Huseng wrote:tobes wrote:But no one else has really bothered to actually take issue with Batchelor's interpretative argument......by engaging with it sufficiently and offering a refutation.
Besides maybe in Japan if it got translated, almost nobody in Buddhist Asia would find his argument worth addressing as it would come across as so arrogant and incomprehensible as to merit no serious consideration.
I'm not kidding. If you tried to pitch such ideas around the monastery here in Taiwan, people would just smile and nod, and just feel sorry for you having such wrong views. If you tried teaching such ideas as legitimate in a classroom here, you'd be politely asked to stop.
Again, it just isn't worth the effort. He's a cultural imperialist who seems to assume the little natives in India were too stupid to get the real truth, so had to be given a watered down culturally-appropriate version. His appropriated version of Buddhism has little in common with how it is actually understood in Buddhist cultures. To stand up and write them all off as ignorant little natives while presuming to have a better idea than all of them is nothing more than hubris coupled with an unrecognized superiority complex. People like him just project their own cultural values and philosophical ideas onto Buddhism and then argue their version is right while those of the natives are completely wrong.
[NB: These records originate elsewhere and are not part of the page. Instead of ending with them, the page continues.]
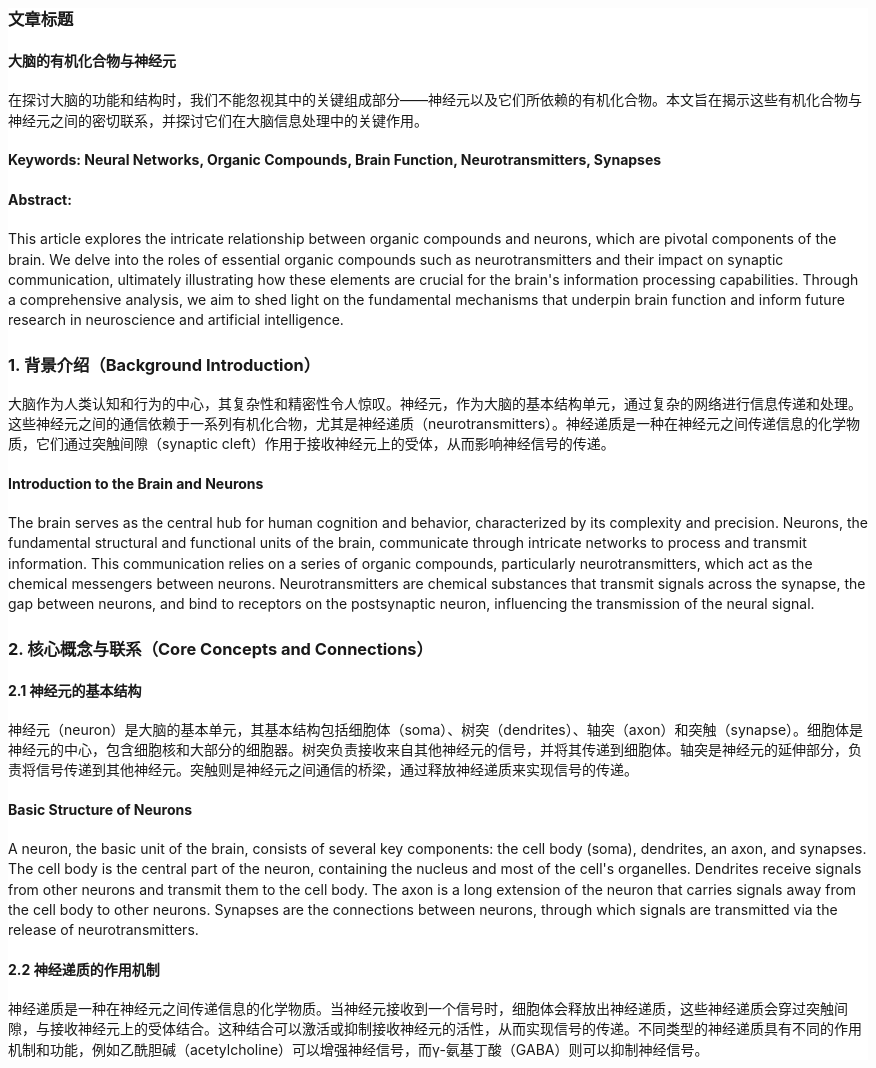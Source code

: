                  

### 文章标题

#### **大脑的有机化合物与神经元**

在探讨大脑的功能和结构时，我们不能忽视其中的关键组成部分——神经元以及它们所依赖的有机化合物。本文旨在揭示这些有机化合物与神经元之间的密切联系，并探讨它们在大脑信息处理中的关键作用。

#### **Keywords**: Neural Networks, Organic Compounds, Brain Function, Neurotransmitters, Synapses

#### **Abstract**:
This article explores the intricate relationship between organic compounds and neurons, which are pivotal components of the brain. We delve into the roles of essential organic compounds such as neurotransmitters and their impact on synaptic communication, ultimately illustrating how these elements are crucial for the brain's information processing capabilities. Through a comprehensive analysis, we aim to shed light on the fundamental mechanisms that underpin brain function and inform future research in neuroscience and artificial intelligence.

### 1. 背景介绍（Background Introduction）

大脑作为人类认知和行为的中心，其复杂性和精密性令人惊叹。神经元，作为大脑的基本结构单元，通过复杂的网络进行信息传递和处理。这些神经元之间的通信依赖于一系列有机化合物，尤其是神经递质（neurotransmitters）。神经递质是一种在神经元之间传递信息的化学物质，它们通过突触间隙（synaptic cleft）作用于接收神经元上的受体，从而影响神经信号的传递。

#### **Introduction to the Brain and Neurons**

The brain serves as the central hub for human cognition and behavior, characterized by its complexity and precision. Neurons, the fundamental structural and functional units of the brain, communicate through intricate networks to process and transmit information. This communication relies on a series of organic compounds, particularly neurotransmitters, which act as the chemical messengers between neurons. Neurotransmitters are chemical substances that transmit signals across the synapse, the gap between neurons, and bind to receptors on the postsynaptic neuron, influencing the transmission of the neural signal.

### 2. 核心概念与联系（Core Concepts and Connections）

#### 2.1 神经元的基本结构

神经元（neuron）是大脑的基本单元，其基本结构包括细胞体（soma）、树突（dendrites）、轴突（axon）和突触（synapse）。细胞体是神经元的中心，包含细胞核和大部分的细胞器。树突负责接收来自其他神经元的信号，并将其传递到细胞体。轴突是神经元的延伸部分，负责将信号传递到其他神经元。突触则是神经元之间通信的桥梁，通过释放神经递质来实现信号的传递。

#### **Basic Structure of Neurons**

A neuron, the basic unit of the brain, consists of several key components: the cell body (soma), dendrites, an axon, and synapses. The cell body is the central part of the neuron, containing the nucleus and most of the cell's organelles. Dendrites receive signals from other neurons and transmit them to the cell body. The axon is a long extension of the neuron that carries signals away from the cell body to other neurons. Synapses are the connections between neurons, through which signals are transmitted via the release of neurotransmitters.

#### 2.2 神经递质的作用机制

神经递质是一种在神经元之间传递信息的化学物质。当神经元接收到一个信号时，细胞体会释放出神经递质，这些神经递质会穿过突触间隙，与接收神经元上的受体结合。这种结合可以激活或抑制接收神经元的活性，从而实现信号的传递。不同类型的神经递质具有不同的作用机制和功能，例如乙酰胆碱（acetylcholine）可以增强神经信号，而γ-氨基丁酸（GABA）则可以抑制神经信号。
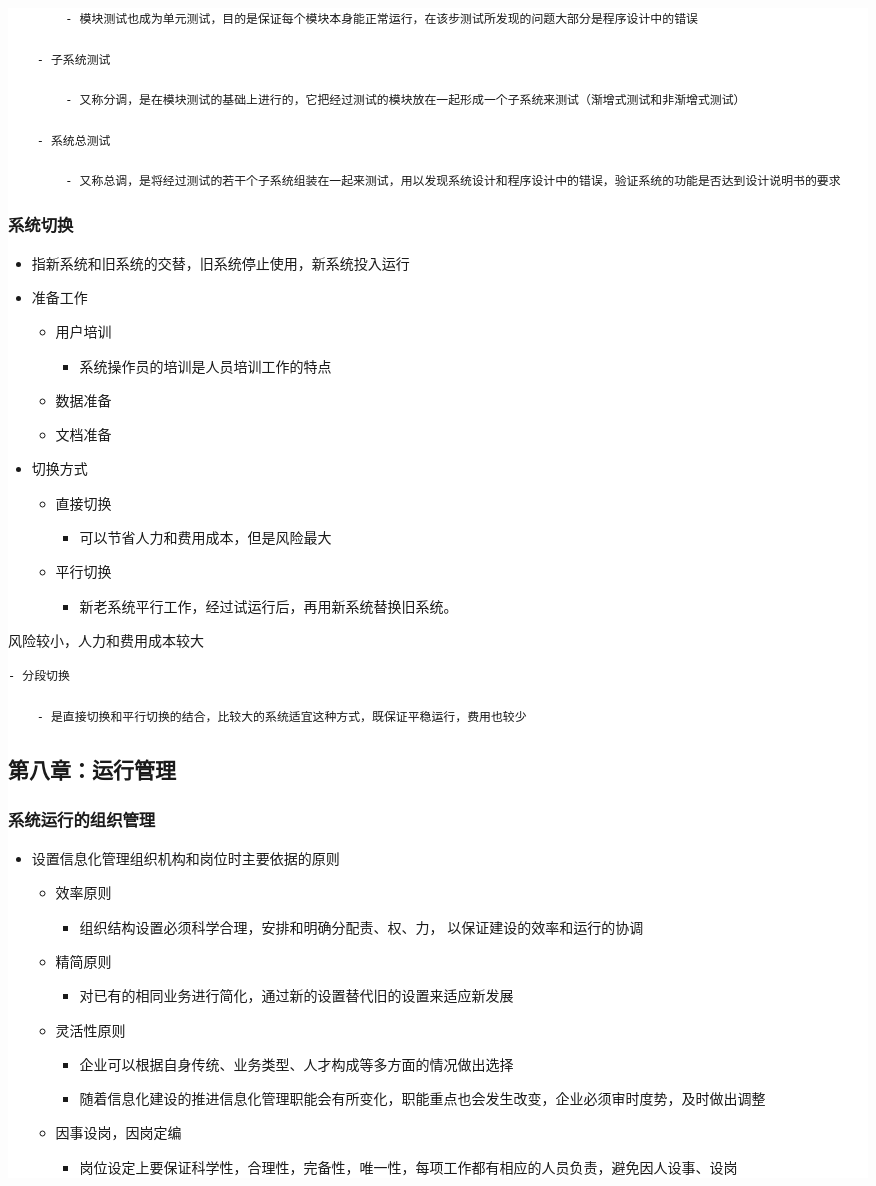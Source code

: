 			- 模块测试也成为单元测试，目的是保证每个模块本身能正常运行，在该步测试所发现的问题大部分是程序设计中的错误

		- 子系统测试

			- 又称分调，是在模块测试的基础上进行的，它把经过测试的模块放在一起形成一个子系统来测试（渐增式测试和非渐增式测试）

		- 系统总测试

			- 又称总调，是将经过测试的若干个子系统组装在一起来测试，用以发现系统设计和程序设计中的错误，验证系统的功能是否达到设计说明书的要求

### 系统切换

- 指新系统和旧系统的交替，旧系统停止使用，新系统投入运行

- 准备工作

	- 用户培训

		- 系统操作员的培训是人员培训工作的特点

	- 数据准备

	- 文档准备

- 切换方式

	- 直接切换

		- 可以节省人力和费用成本，但是风险最大

	- 平行切换

		- 新老系统平行工作，经过试运行后，再用新系统替换旧系统。

风险较小，人力和费用成本较大

	- 分段切换

		- 是直接切换和平行切换的结合，比较大的系统适宜这种方式，既保证平稳运行，费用也较少

## 第八章：运行管理

### 系统运行的组织管理

- 设置信息化管理组织机构和岗位时主要依据的原则

	-  效率原则

		- 组织结构设置必须科学合理，安排和明确分配责、权、力， 以保证建设的效率和运行的协调

	-  精简原则

		- 对已有的相同业务进行简化，通过新的设置替代旧的设置来适应新发展

	-  灵活性原则

		- 企业可以根据自身传统、业务类型、人才构成等多方面的情况做出选择

		- 随着信息化建设的推进信息化管理职能会有所变化，职能重点也会发生改变，企业必须审时度势，及时做出调整

	- 因事设岗，因岗定编

		- 岗位设定上要保证科学性，合理性，完备性，唯一性，每项工作都有相应的人员负责，避免因人设事、设岗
They like to point out "cultural influences", but fail to point out their own biases given their background, but then that background is unquestionably regarded as the default from which all others can be judged.
Pure hubris.
I actually think you're the one adopting an orientalist position on this ~ you posit a distinction between Asia and the West, in which the former has the authentic and true ideas, and the latter is perniciously appropriating and falsifying those authentic and true ideas.
This is a very naive and problematic construct, which bears little relationship to a reality which is far more complex.